━━━ INFORMATION GIVEN

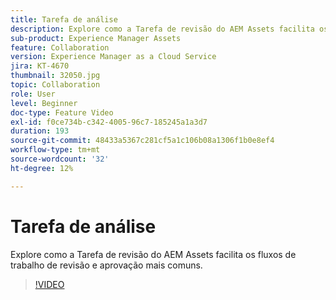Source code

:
 ```yaml
---
title: Tarefa de análise
description: Explore como a Tarefa de revisão do AEM Assets facilita os fluxos de trabalho de revisão e aprovação mais comuns.
sub-product: Experience Manager Assets
feature: Collaboration
version: Experience Manager as a Cloud Service
jira: KT-4670
thumbnail: 32050.jpg
topic: Collaboration
role: User
level: Beginner
doc-type: Feature Video
exl-id: f0ce734b-c342-4005-96c7-185245a1a3d7
duration: 193
source-git-commit: 48433a5367c281cf5a1c106b08a1306f1b0e8ef4
workflow-type: tm+mt
source-wordcount: '32'
ht-degree: 12%

---
```


# Tarefa de análise

Explore como a Tarefa de revisão do AEM Assets facilita os fluxos de trabalho de revisão e aprovação mais comuns.

>[!VIDEO](https://video.tv.adobe.com/v/32050?quality=12&learn=on)
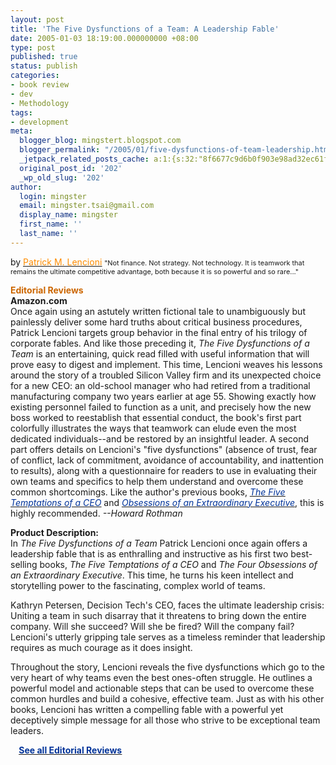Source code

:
 ```yaml
---
layout: post
title: 'The Five Dysfunctions of a Team: A Leadership Fable'
date: 2005-01-03 18:19:00.000000000 +08:00
type: post
published: true
status: publish
categories:
- book review
- dev
- Methodology
tags:
- development
meta:
  blogger_blog: mingstert.blogspot.com
  blogger_permalink: "/2005/01/five-dysfunctions-of-team-leadership.html"
  _jetpack_related_posts_cache: a:1:{s:32:"8f6677c9d6b0f903e98ad32ec61f8deb";a:2:{s:7:"expires";i:1439717975;s:7:"payload";a:3:{i:0;a:1:{s:2:"id";i:32;}i:1;a:1:{s:2:"id";i:175;}i:2;a:1:{s:2:"id";i:12;}}}}
  original_post_id: '202'
  _wp_old_slug: '202'
author:
  login: mingster
  email: mingster.tsai@gmail.com
  display_name: mingster
  first_name: ''
  last_name: ''
---
```

<p>by <a href="http://www.amazon.com/exec/obidos/search-handle-url/index=books&amp;field-author=Patrick%20M.%20%20Lencioni/103-7952845-2093423"><u><span style="color:#ff8c00;">Patrick M. Lencioni</span></u></a> <span class="tiny"><span style="font-size:78%;">"Not finance. Not strategy. Not technology. It is teamwork that remains the ultimate competitive advantage, both because it is so powerful and so rare..." </span></span></p>
<div class="bucket"><span style="font-size:100%;"><span style="color:#cc6600;"><b class="h1">Editorial Reviews</b><br /></span></span>
<div class="content"><b>Amazon.com</b><br />Once again using an astutely written fictional tale to unambiguously but painlessly deliver some hard truths about critical business procedures, Patrick Lencioni targets group behavior in the final entry of his trilogy of corporate fables. And like those preceding it, <i>The Five Dysfunctions of a Team</i> is an entertaining, quick read filled with useful information that will prove easy to digest and implement. This time, Lencioni weaves his lessons around the story of a troubled Silicon Valley firm and its unexpected choice for a new CEO: an old-school manager who had retired from a traditional manufacturing company two years earlier at age 55. Showing exactly how existing personnel failed to function as a unit, and precisely how the new boss worked to reestablish that essential conduct, the book's first part colorfully illustrates the ways that teamwork can elude even the most dedicated individuals--and be restored by an insightful leader. A second part offers details on Lencioni's "five dysfunctions" (absence of trust, fear of conflict, lack of commitment, avoidance of accountability, and inattention to results), along with a questionnaire for readers to use in evaluating their own teams and specifics to help them understand and overcome these common shortcomings. Like the author's previous books, <a href="http://www.amazon.com/exec/obidos/ASIN/0787944335/103-7952845-2093423"><i><u><span style="color:#003399;">The Five Temptations of a CEO</span></u></i></a> and <a href="http://www.amazon.com/exec/obidos/ASIN/0787954039/103-7952845-2093423"><i><u><span style="color:#003399;">Obsessions of an Extraordinary Executive</span></u></i></a>, this is highly recommended. <i>--Howard Rothman</i></p>
<p><b>Product Description:</b><br />In <i>The Five Dysfunctions of a Team</i> Patrick Lencioni once again offers a leadership fable that is as enthralling and instructive as his first two best-selling books, <i>The Five Temptations of a CEO </i>and <i>The Four Obsessions of an Extraordinary Executive</i>. This time, he turns his keen intellect and storytelling power to the fascinating, complex world of teams.
<p>Kathryn Petersen, Decision Tech's CEO, faces the ultimate leadership crisis: Uniting a team in such disarray that it threatens to bring down the entire company. Will she succeed? Will she be fired? Will the company fail? Lencioni's utterly gripping tale serves as a timeless reminder that leadership requires as much courage as it does insight.</p>
<p>Throughout the story, Lencioni reveals the five dysfunctions which go to the very heart of why teams even the best ones-often struggle. He outlines a powerful model and actionable steps that can be used to overcome these common hurdles and build a cohesive, effective team. Just as with his other books, Lencioni has written a compelling fable with a powerful yet deceptively simple message for all those who strive to be exceptional team leaders.</p>
<p><img height="9" src="{{ site.JB.IMAGE_PATH }}/orange-arrow.gif" width="10" border="0" /><b> <a href="http://www.amazon.com/gp/product/product-description/0787960756/ref=dp_proddesc_0/103-7952845-2093423?%5Fencoding=UTF8&amp;n=283155"><u><span style="color:#003399;">See all Editorial Reviews</span></u></a></b></p>
</div>
</div>
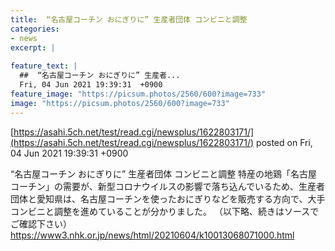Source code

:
 ```yaml
---
title:  “名古屋コーチン おにぎりに” 生産者団体 コンビニと調整  
categories:
- news
excerpt: |
  
feature_text: |
  ##  “名古屋コーチン おにぎりに” 生産者...
  Fri, 04 Jun 2021 19:39:31  +0900
feature_image: "https://picsum.photos/2560/600?image=733"
image: "https://picsum.photos/2560/600?image=733"
---
```


[https://asahi.5ch.net/test/read.cgi/newsplus/1622803171/](https://asahi.5ch.net/test/read.cgi/newsplus/1622803171/)
posted on Fri, 04 Jun 2021 19:39:31  +0900

<!--more-->

“名古屋コーチン おにぎりに” 生産者団体 コンビニと調整 特産の地鶏「名古屋コーチン」の需要が、新型コロナウイルスの影響で落ち込んでいるため、生産者団体と愛知県は、名古屋コーチンを使ったおにぎりなどを販売する方向で、大手コンビニと調整を進めていることが分かりました。 （以下略、続きはソースでご確認下さい） https://www3.nhk.or.jp/news/html/20210604/k10013068071000.html
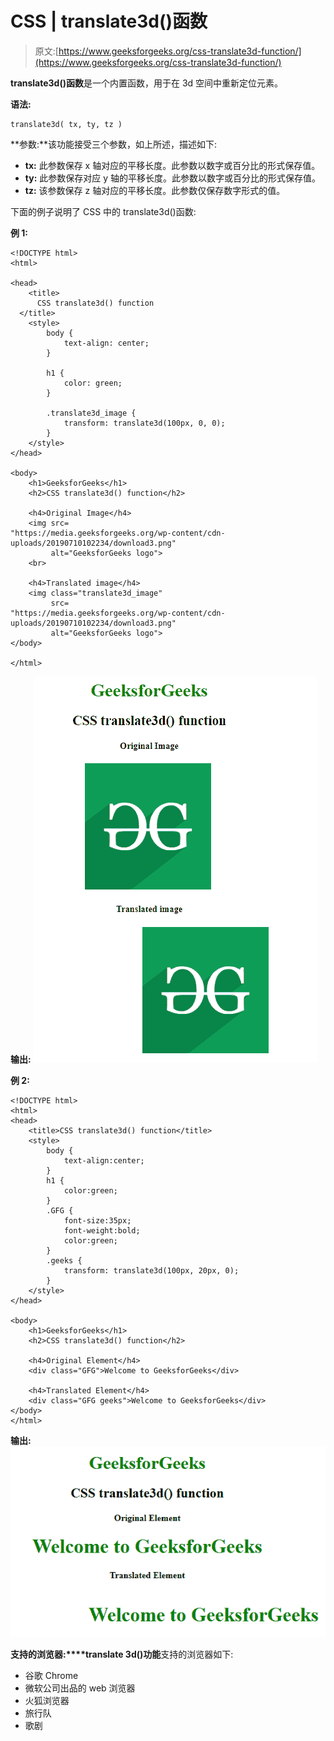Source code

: # CSS | translate3d()函数

> 原文:[https://www.geeksforgeeks.org/css-translate3d-function/](https://www.geeksforgeeks.org/css-translate3d-function/)

**translate3d()函数**是一个内置函数，用于在 3d 空间中重新定位元素。

**语法:**

```
translate3d( tx, ty, tz )
```

**参数:**该功能接受三个参数，如上所述，描述如下:

*   **tx:** 此参数保存 x 轴对应的平移长度。此参数以数字或百分比的形式保存值。
*   **ty:** 此参数保存对应 y 轴的平移长度。此参数以数字或百分比的形式保存值。
*   **tz:** 该参数保存 z 轴对应的平移长度。此参数仅保存数字形式的值。

下面的例子说明了 CSS 中的 translate3d()函数:

**例 1:**

```
<!DOCTYPE html>
<html>

<head>
    <title>
      CSS translate3d() function
  </title>
    <style>
        body {
            text-align: center;
        }

        h1 {
            color: green;
        }

        .translate3d_image {
            transform: translate3d(100px, 0, 0);
        }
    </style>
</head>

<body>
    <h1>GeeksforGeeks</h1>
    <h2>CSS translate3d() function</h2>

    <h4>Original Image</h4>
    <img src=
"https://media.geeksforgeeks.org/wp-content/cdn-uploads/20190710102234/download3.png" 
         alt="GeeksforGeeks logo">
    <br>

    <h4>Translated image</h4>
    <img class="translate3d_image" 
         src=
"https://media.geeksforgeeks.org/wp-content/cdn-uploads/20190710102234/download3.png" 
         alt="GeeksforGeeks logo">
</body>

</html>
```

**输出:**
![](img/5014aa7bede1f1b24ea82a4e8b61eaee.png)

**例 2:**

```
<!DOCTYPE html> 
<html> 
<head> 
    <title>CSS translate3d() function</title> 
    <style> 
        body {
            text-align:center;
        }
        h1 {
            color:green;
        }
        .GFG {
            font-size:35px;
            font-weight:bold;
            color:green;
        }
        .geeks {
            transform: translate3d(100px, 20px, 0);
        }
    </style> 
</head> 

<body> 
    <h1>GeeksforGeeks</h1>
    <h2>CSS translate3d() function</h2>

    <h4>Original Element</h4>
    <div class="GFG">Welcome to GeeksforGeeks</div>

    <h4>Translated Element</h4>
    <div class="GFG geeks">Welcome to GeeksforGeeks</div> 
</body> 
</html>
```

**输出:**
![](img/303818535367e1c982cce59e97c645a9.png)

**支持的浏览器:****translate 3d()功能**支持的浏览器如下:

*   谷歌 Chrome
*   微软公司出品的 web 浏览器
*   火狐浏览器
*   旅行队
*   歌剧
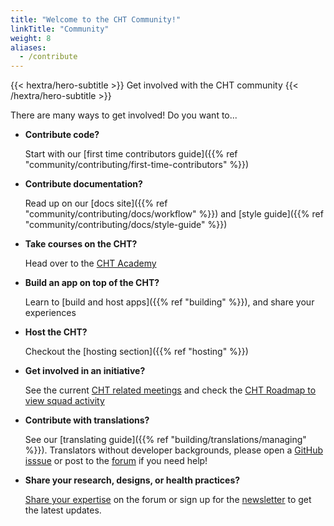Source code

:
 ```yaml
---
title: "Welcome to the CHT Community!"
linkTitle: "Community"
weight: 8
aliases:
  - /contribute
---
```


{{< hextra/hero-subtitle >}}
  Get involved with the CHT community
{{< /hextra/hero-subtitle >}}

There are many ways to get involved! Do you want to...

* **Contribute code?**

   Start with our [first time contributors guide]({{% ref "community/contributing/first-time-contributors" %}})

* **Contribute documentation?**

   Read up on our [docs site]({{% ref "community/contributing/docs/workflow" %}}) and [style guide]({{% ref "community/contributing/docs/style-guide" %}})

* **Take courses on the CHT?**

  Head over to the [CHT Academy](https://academy.communityhealthtoolkit.org/)

* **Build an app on top of the CHT?**

  Learn to [build and host apps]({{% ref "building" %}}), and share your experiences

* **Host the CHT?**

  Checkout the [hosting section]({{% ref "hosting" %}})

* **Get involved in an initiative?**

   See the current 
   [CHT related meetings](https://forum.communityhealthtoolkit.org/t/community-events/4641) and check the
   [CHT Roadmap to view squad activity](https://github.com/orgs/medic/projects/112/views/24) 

* **Contribute with translations?**

  See our [translating guide]({{% ref "building/translations/managing" %}}).
  Translators without developer backgrounds, please open a 
  [GitHub isssue](https://github.com/medic/cht-core/issues/new/choose) or post to the 
  [forum](https://forum.communityhealthtoolkit.org) if you need help!

* **Share your research, designs, or health practices?**

   [Share your expertise](https://forum.communityhealthtoolkit.org) on the forum or sign up for the [newsletter](https://communityhealthtoolkit.org/contact) to get the latest updates.
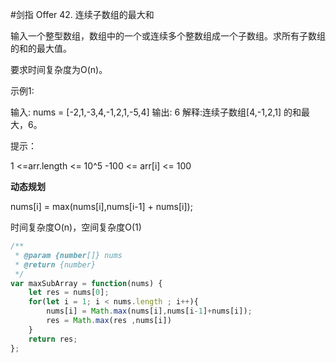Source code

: #剑指 Offer 42. 连续子数组的最大和

输入一个整型数组，数组中的一个或连续多个整数组成一个子数组。求所有子数组的和的最大值。

要求时间复杂度为O(n)。


示例1:

输入: nums = [-2,1,-3,4,-1,2,1,-5,4]
输出: 6
解释:连续子数组[4,-1,2,1] 的和最大，6。

提示：

1 <=arr.length <= 10^5
-100 <= arr[i] <= 100


**动态规划**

nums[i] = max(nums[i],nums[i-1] + nums[i]);

时间复杂度O(n)，空间复杂度O(1)

```js
/**
 * @param {number[]} nums
 * @return {number}
 */
var maxSubArray = function(nums) {
    let res = nums[0];
    for(let i = 1; i < nums.length ; i++){
        nums[i] = Math.max(nums[i],nums[i-1]+nums[i]);
        res = Math.max(res ,nums[i])
    }
    return res;
};
```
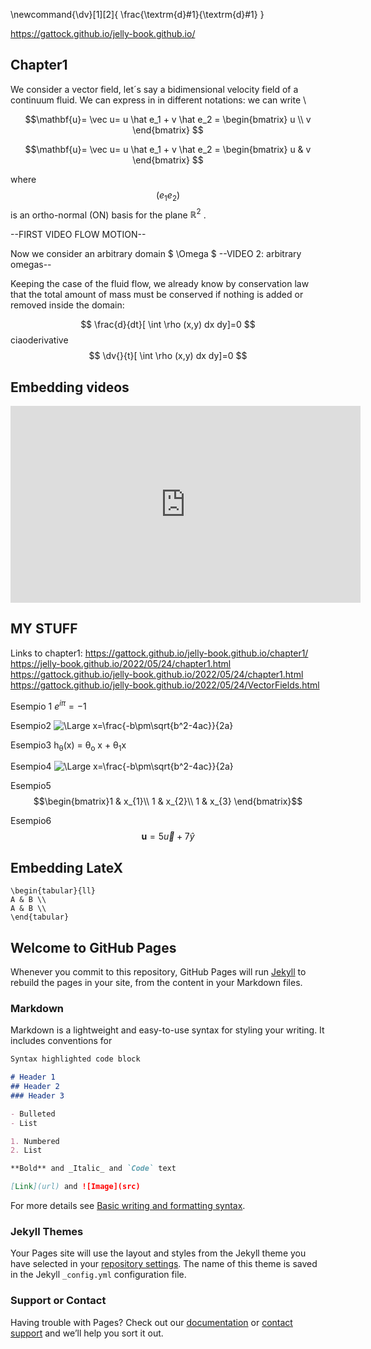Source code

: <script type="text/javascript" src="http://cdn.mathjax.org/mathjax/latest/MathJax.js?config=default"></script>
<script src="https://cdn.mathjax.org/mathjax/latest/MathJax.js?config=TeX-AMS-MML_HTMLorMML" type="text/javascript"></script> 

\newcommand{\dv}[1][2]{  \frac{\textrm{d}#1}{\textrm{d}#1}  }

https://gattock.github.io/jelly-book.github.io/
## Chapter1
We consider a vector field, let´s say a bidimensional velocity field of a continuum fluid. We can express in in different notations: we can write \\

$$\mathbf{u}= \vec u= u \hat e_1 + v \hat e_2 = \begin{bmatrix} u \\ v \end{bmatrix} $$

$$\mathbf{u}= \vec u= u \hat e_1 + v \hat e_2 = \begin{bmatrix} u & v \end{bmatrix} $$

where $$ (e_1 e_2) $$ is an ortho-normal (ON) basis for the plane $\mathbb{R}^2$ . 

--FIRST VIDEO FLOW MOTION--

Now we consider an arbitrary domain $ \Omega $ --VIDEO 2: arbitrary omegas-- 

Keeping the case of the fluid flow, we already know by conservation law that the total amount of mass must be conserved if nothing is added or removed inside the domain: 

$$ \frac{d}{dt}[ \int \rho (x,y) dx dy]=0   $$
ciaoderivative
$$ \dv{}{t}[ \int \rho (x,y) dx dy]=0   $$




## Embedding videos 

<p align="center">
<iframe width="560" height="315" src="https://www.youtube.com/watch?v=hjMx8EuyZJ8" title="RandomTitle" frameborder="0"
allow="accelerometer; autoplay; clipboard-write; ecnrypted-media; gyroscope; picture-in-picture"
allowfullscreen></iframe>
</p>


## MY STUFF

Links to chapter1: 
https://gattock.github.io/jelly-book.github.io/chapter1/
https://jelly-book.github.io/2022/05/24/chapter1.html
https://gattock.github.io/jelly-book.github.io/2022/05/24/chapter1.html
https://gattock.github.io/jelly-book.github.io/2022/05/24/VectorFields.html

Esempio 1
$e^{i \pi} = -1$

Esempio2
<img src="https://latex.codecogs.com/svg.latex?\Large&space;x=\frac{-b\pm\sqrt{b^2-4ac}}{2a}" title="\Large x=\frac{-b\pm\sqrt{b^2-4ac}}{2a}" />

Esempio3
h<sub>&theta;</sub>(x) = &theta;<sub>o</sub> x + &theta;<sub>1</sub>x

Esempio4
![\Large x=\frac{-b\pm\sqrt{b^2-4ac}}{2a}](https://latex.codecogs.com/svg.latex?\Large&space;x=\frac{-b\pm\sqrt{b^2-4ac}}{2a}) 

Esempio5
$$\begin{bmatrix}1 & x_{1}\\
1 & x_{2}\\
1 & x_{3}
\end{bmatrix}$$

Esempio6
$$\mathbf{u} = 5\vec u+7\hat y$$




## Embedding LateX

```{=latex}
\begin{tabular}{ll}
A & B \\
A & B \\
\end{tabular}
```



## Welcome to GitHub Pages

Whenever you commit to this repository, GitHub Pages will run [Jekyll](https://jekyllrb.com/) to rebuild the pages in your site, from the content in your Markdown files.

### Markdown

Markdown is a lightweight and easy-to-use syntax for styling your writing. It includes conventions for

```markdown
Syntax highlighted code block

# Header 1
## Header 2
### Header 3

- Bulleted
- List

1. Numbered
2. List

**Bold** and _Italic_ and `Code` text

[Link](url) and ![Image](src)
```

For more details see [Basic writing and formatting syntax](https://docs.github.com/en/github/writing-on-github/getting-started-with-writing-and-formatting-on-github/basic-writing-and-formatting-syntax).

### Jekyll Themes

Your Pages site will use the layout and styles from the Jekyll theme you have selected in your [repository settings](https://github.com/gattock/didactic-guacamole.github.io/settings/pages). The name of this theme is saved in the Jekyll `_config.yml` configuration file.

### Support or Contact

Having trouble with Pages? Check out our [documentation](https://docs.github.com/categories/github-pages-basics/) or [contact support](https://support.github.com/contact) and we’ll help you sort it out.
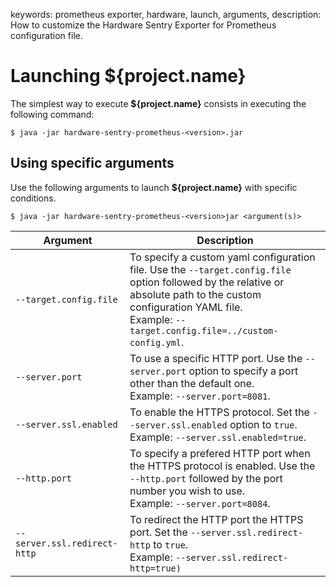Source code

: keywords: prometheus exporter, hardware, launch, arguments, 
description: How to customize the Hardware Sentry Exporter for Prometheus configuration file.

# Launching ${project.name}

The simplest way to execute **${project.name}** consists in executing the following command:

```
$ java -jar hardware-sentry-prometheus-<version>.jar
```

## Using specific arguments

Use the following arguments to launch **${project.name}** with specific conditions.

```
$ java -jar hardware-sentry-prometheus-<version>jar <argument(s)>
```

|Argument | Description |
|---------|------|
| ```--target.config.file```| To specify a custom yaml configuration file. Use the ```--target.config.file``` option followed by the relative or absolute path to the custom configuration YAML file. <br/>Example: ```--target.config.file=../custom-config.yml```.|
| ```--server.port```| To use a specific HTTP port. Use the ```--server.port``` option to specify a port other than the default one. <br/>Example: ```--server.port=8081```.|
|```--server.ssl.enabled```| To enable the HTTPS protocol. Set the ```--server.ssl.enabled``` option to ```true```. <br/>Example: ```--server.ssl.enabled=true```. |
|```--http.port```| To specify a prefered HTTP port when the HTTPS protocol is enabled. Use the ```--http.port``` followed by the port number you wish to use. <br/>Example: ```--server.port=8084```.|
|```--server.ssl.redirect-http```| To redirect the HTTP port the HTTPS port. Set the ```--server.ssl.redirect-http``` to ```true```. <br/>Example: ```--server.ssl.redirect-http=true)```|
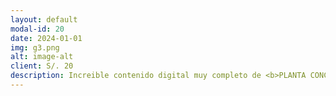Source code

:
 ```yaml
---
layout: default
modal-id: 20
date: 2024-01-01
img: g3.png
alt: image-alt
client: S/. 20
description: Increible contenido digital muy completo de <b>PLANTA CONCENTRADORA.</b><br><br>ppts, sesiones grabadas, manuales, videos adicionales y mas... 
---
```

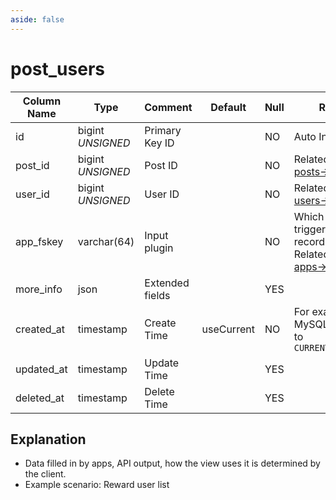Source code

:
 ```yaml
---
aside: false
---
```


# post_users

| Column Name | Type | Comment | Default | Null | Remark |
| --- | --- | --- | --- | --- | --- |
| id | bigint *UNSIGNED* | Primary Key ID | | NO | Auto Increment |
| post_id | bigint *UNSIGNED* | Post ID |  | NO | Related field [posts->id](posts.md) |
| user_id | bigint *UNSIGNED* | User ID |  | NO | Related field [users->id](../users/users.md) |
| app_fskey | varchar(64) | Input plugin |  | NO | Which plugin triggered the record<br>Related field [apps->fskey](../apps/apps.md) |
| more_info | json | Extended fields |  | YES |  |
| created_at | timestamp | Create Time | useCurrent | NO | For example, MySQL defaults to `CURRENT_TIMESTAMP` |
| updated_at | timestamp | Update Time |  | YES |  |
| deleted_at | timestamp | Delete Time |  | YES |  |

## Explanation

- Data filled in by apps, API output, how the view uses it is determined by the client.
- Example scenario: Reward user list
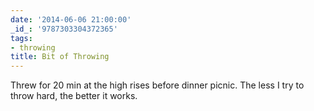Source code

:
 ```yaml
---
date: '2014-06-06 21:00:00'
_id_: '9787303304372365'
tags:
- throwing
title: Bit of Throwing
---
```


Threw for 20 min at the high rises before dinner picnic. The less I try to throw hard, the better it works.
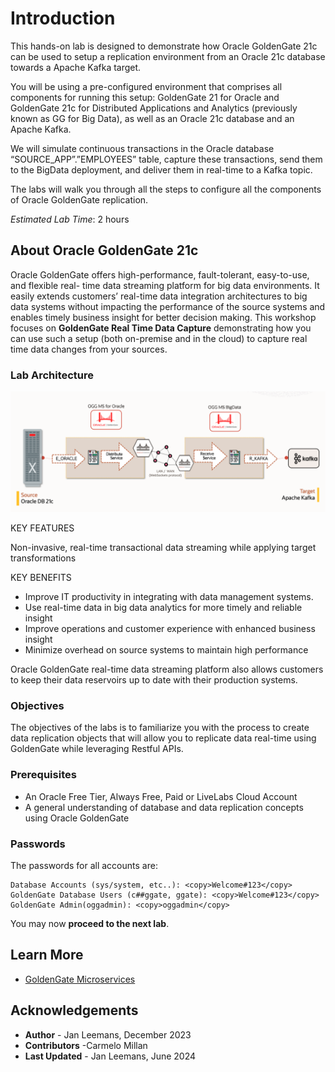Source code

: # Introduction

This hands-on lab is designed to demonstrate how Oracle GoldenGate 21c can be used to setup a replication environment from an Oracle 21c database towards a Apache Kafka target.

You will be using a pre-configured environment that comprises all components for running this setup: GoldenGate 21 for Oracle and GoldenGate 21c for Distributed Applications and Analytics (previously known as GG for Big Data), as well as an Oracle 21c database and an Apache Kafka.

We will simulate continuous transactions in the Oracle database “SOURCE_APP”.”EMPLOYEES” table, capture these transactions, send them to the BigData deployment, and deliver them in real-time to a Kafka topic.

The labs will walk you through all the steps to configure all the components of Oracle GoldenGate replication.

*Estimated Lab Time*: 2 hours

## About Oracle GoldenGate 21c

Oracle GoldenGate offers high-performance, fault-tolerant, easy-to-use, and flexible real- time data streaming platform for big data environments. It easily extends customers’ real-time data integration architectures to big data systems without impacting the performance of the source systems and enables timely business insight for better decision making. This workshop focuses on **GoldenGate Real Time Data Capture** demonstrating how you can use such a setup (both on-premise and in the cloud) to capture real time data changes from your sources.

### Lab Architecture

![Image of the Lab Architecture showing Source Target and Capturing components](./images/gg21c-lab-archi.png " ")

KEY FEATURES

Non-invasive, real-time transactional data streaming while applying target transformations

KEY BENEFITS

- Improve IT productivity in integrating with data management systems.
- Use real-time data in big data analytics for more timely and reliable insight
- Improve operations and customer experience with enhanced business insight
- Minimize overhead on source systems to maintain high performance

Oracle GoldenGate real-time data streaming platform also allows customers to keep their data reservoirs up to date with their production systems.

### Objectives

The objectives of the labs is to familiarize you with the process to create data replication objects that will allow you to replicate data real-time using GoldenGate while leveraging Restful APIs.

### Prerequisites

- An Oracle Free Tier, Always Free, Paid or LiveLabs Cloud Account
- A general understanding of database and data replication concepts using Oracle GoldenGate

### Passwords

The passwords for all accounts are:

```
Database Accounts (sys/system, etc..): <copy>Welcome#123</copy>
GoldenGate Database Users (c##ggate, ggate): <copy>Welcome#123</copy>
GoldenGate Admin(oggadmin): <copy>oggadmin</copy>
```

You may now **proceed to the next lab**.

## Learn More

* [GoldenGate Microservices](https://docs.oracle.com/en/middleware/goldengate/core/19.1/understanding/getting-started-oracle-goldengate.html#GUID-F317FD3B-5078-47BA-A4EC-8A138C36BD59)

## Acknowledgements

- **Author** - Jan Leemans, December 2023
- **Contributors** -Carmelo Millan
- **Last Updated** - Jan Leemans, June 2024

━━━━━━

### EXERCISE INSTRUCTIONS
Each line carrying the string "replication" should be copied out from the entries.

### EXERCISE RESPONSE
This hands-on lab is designed to demonstrate how Oracle GoldenGate 21c can be used to setup a replication environment from an Oracle 21c database towards a Apache Kafka target.
The labs will walk you through all the steps to configure all the components of Oracle GoldenGate replication.
The objectives of the labs is to familiarize you with the process to create data replication objects that will allow you to replicate data real-time using GoldenGate while leveraging Restful APIs.
- A general understanding of database and data replication concepts using Oracle GoldenGate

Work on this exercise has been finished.